# Time derivative of vector in rotating frame with angular velocity about a rotating axis

In general, I know that if you have a vector $\vec{F}$ in a rotating frame, and the frame has an angular velocity $\vec{\Omega}$ that the time derivative of $\vec{F}$ in a fixed frame would be $$\frac{d\vec{F}}{dt}=\left(\frac{d\vec{F}}{dt}\right)_r+\vec{\Omega}\times\vec{F}.$$

However, I'm confused how or if this would change if there are multiple angular velocities attached to a rotating axis. Let's say our rotating frame is as below. This angular velocity $\vec{\Omega_{z'}}$ has its own angular velocity $\vec{\Omega_y}$. My original thoughts are to simply combine the angular velocities into a single vector $\vec{\Omega_T}=\vec{\Omega_y}+\vec{\Omega_{z'}}$, but since the axis $z'$ is moving I'm not sure if it's that simple.

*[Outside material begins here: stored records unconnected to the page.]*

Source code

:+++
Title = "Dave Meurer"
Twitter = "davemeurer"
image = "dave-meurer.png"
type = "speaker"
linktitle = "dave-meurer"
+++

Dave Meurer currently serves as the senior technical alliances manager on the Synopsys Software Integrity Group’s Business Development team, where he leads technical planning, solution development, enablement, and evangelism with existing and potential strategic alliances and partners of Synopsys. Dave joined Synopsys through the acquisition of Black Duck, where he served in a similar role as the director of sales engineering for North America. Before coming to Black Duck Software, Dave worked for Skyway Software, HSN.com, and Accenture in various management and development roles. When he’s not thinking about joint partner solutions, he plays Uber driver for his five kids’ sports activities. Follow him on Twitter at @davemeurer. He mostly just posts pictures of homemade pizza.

• There are not multiple angular velocity vectors here. There's only one, in this case represented by $\vec \Omega = \Omega_y \hat y + \Omega_x \hat x$. How one represents angular velocity (the map) and what angular velocity is (the territory) are two different things. Always beware of confusing the map for the territory. Jul 27, 2018 at 19:21
• Should I change the title of my question? Jul 27, 2018 at 19:47
• Jul 27, 2018 at 20:13

As was mentioned in the comments, there is only one angular velocity $\vec{\Omega}_T=\Omega_y\hat{y}+\Omega_{z'}\hat{z'}$. This is confirmed here from some MIT lecture notes. It seems my intuition was correct. EDIT: If you want to use this to find the velocity of a vector, you need to cast this into the global frame first.